Requirement:
Repeat every line of the data verbatim.

Records for the task:

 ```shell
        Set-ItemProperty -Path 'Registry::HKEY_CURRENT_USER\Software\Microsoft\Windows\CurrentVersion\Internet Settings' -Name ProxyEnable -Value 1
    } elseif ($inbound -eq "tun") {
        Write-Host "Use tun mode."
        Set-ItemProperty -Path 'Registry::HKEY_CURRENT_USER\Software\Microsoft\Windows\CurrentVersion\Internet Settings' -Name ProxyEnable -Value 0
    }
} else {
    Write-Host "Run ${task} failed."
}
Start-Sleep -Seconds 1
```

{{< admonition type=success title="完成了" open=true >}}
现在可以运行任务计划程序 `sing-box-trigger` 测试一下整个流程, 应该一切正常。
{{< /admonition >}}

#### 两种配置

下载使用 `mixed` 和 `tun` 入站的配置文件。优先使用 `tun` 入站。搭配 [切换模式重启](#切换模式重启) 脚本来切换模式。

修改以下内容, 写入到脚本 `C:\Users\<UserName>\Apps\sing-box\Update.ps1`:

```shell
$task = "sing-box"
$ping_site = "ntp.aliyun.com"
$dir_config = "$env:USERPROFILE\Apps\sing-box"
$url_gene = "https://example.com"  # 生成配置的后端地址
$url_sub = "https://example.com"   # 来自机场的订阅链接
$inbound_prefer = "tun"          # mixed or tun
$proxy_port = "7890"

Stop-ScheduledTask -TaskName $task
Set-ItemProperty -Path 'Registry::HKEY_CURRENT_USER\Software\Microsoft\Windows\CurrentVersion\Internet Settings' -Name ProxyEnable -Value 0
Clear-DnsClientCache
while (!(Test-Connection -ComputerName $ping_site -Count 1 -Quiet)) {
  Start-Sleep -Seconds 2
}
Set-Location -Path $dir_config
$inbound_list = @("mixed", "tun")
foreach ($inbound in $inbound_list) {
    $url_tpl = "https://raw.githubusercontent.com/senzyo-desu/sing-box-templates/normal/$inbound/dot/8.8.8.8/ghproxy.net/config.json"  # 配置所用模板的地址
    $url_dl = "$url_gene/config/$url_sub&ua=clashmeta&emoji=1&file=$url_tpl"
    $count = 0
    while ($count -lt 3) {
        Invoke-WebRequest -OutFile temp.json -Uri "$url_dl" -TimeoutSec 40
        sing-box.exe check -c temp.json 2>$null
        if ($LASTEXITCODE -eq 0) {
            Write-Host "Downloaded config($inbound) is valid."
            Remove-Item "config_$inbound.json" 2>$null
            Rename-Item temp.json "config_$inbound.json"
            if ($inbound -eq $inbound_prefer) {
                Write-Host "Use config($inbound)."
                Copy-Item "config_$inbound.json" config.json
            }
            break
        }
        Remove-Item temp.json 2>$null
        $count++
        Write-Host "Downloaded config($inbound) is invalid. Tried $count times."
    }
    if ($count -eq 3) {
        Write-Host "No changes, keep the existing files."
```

Result of this task:
 ```shell
        Set-ItemProperty -Path 'Registry::HKEY_CURRENT_USER\Software\Microsoft\Windows\CurrentVersion\Internet Settings' -Name ProxyEnable -Value 1
    } elseif ($inbound -eq "tun") {
        Write-Host "Use tun mode."
        Set-ItemProperty -Path 'Registry::HKEY_CURRENT_USER\Software\Microsoft\Windows\CurrentVersion\Internet Settings' -Name ProxyEnable -Value 0
    }
} else {
    Write-Host "Run ${task} failed."
}
Start-Sleep -Seconds 1
```

{{< admonition type=success title="完成了" open=true >}}
现在可以运行任务计划程序 `sing-box-trigger` 测试一下整个流程, 应该一切正常。
{{< /admonition >}}

#### 两种配置

下载使用 `mixed` 和 `tun` 入站的配置文件。优先使用 `tun` 入站。搭配 [切换模式重启](#切换模式重启) 脚本来切换模式。

修改以下内容, 写入到脚本 `C:\Users\<UserName>\Apps\sing-box\Update.ps1`:

```shell
$task = "sing-box"
$ping_site = "ntp.aliyun.com"
$dir_config = "$env:USERPROFILE\Apps\sing-box"
$url_gene = "https://example.com"  # 生成配置的后端地址
$url_sub = "https://example.com"   # 来自机场的订阅链接
$inbound_prefer = "tun"          # mixed or tun
$proxy_port = "7890"

Stop-ScheduledTask -TaskName $task
Set-ItemProperty -Path 'Registry::HKEY_CURRENT_USER\Software\Microsoft\Windows\CurrentVersion\Internet Settings' -Name ProxyEnable -Value 0
Clear-DnsClientCache
while (!(Test-Connection -ComputerName $ping_site -Count 1 -Quiet)) {
  Start-Sleep -Seconds 2
}
Set-Location -Path $dir_config
$inbound_list = @("mixed", "tun")
foreach ($inbound in $inbound_list) {
    $url_tpl = "https://raw.githubusercontent.com/senzyo-desu/sing-box-templates/normal/$inbound/dot/8.8.8.8/ghproxy.net/config.json"  # 配置所用模板的地址
    $url_dl = "$url_gene/config/$url_sub&ua=clashmeta&emoji=1&file=$url_tpl"
    $count = 0
    while ($count -lt 3) {
        Invoke-WebRequest -OutFile temp.json -Uri "$url_dl" -TimeoutSec 40
        sing-box.exe check -c temp.json 2>$null
        if ($LASTEXITCODE -eq 0) {
            Write-Host "Downloaded config($inbound) is valid."
            Remove-Item "config_$inbound.json" 2>$null
            Rename-Item temp.json "config_$inbound.json"
            if ($inbound -eq $inbound_prefer) {
                Write-Host "Use config($inbound)."
                Copy-Item "config_$inbound.json" config.json
            }
            break
        }
        Remove-Item temp.json 2>$null
        $count++
        Write-Host "Downloaded config($inbound) is invalid. Tried $count times."
    }
    if ($count -eq 3) {
        Write-Host "No changes, keep the existing files."
```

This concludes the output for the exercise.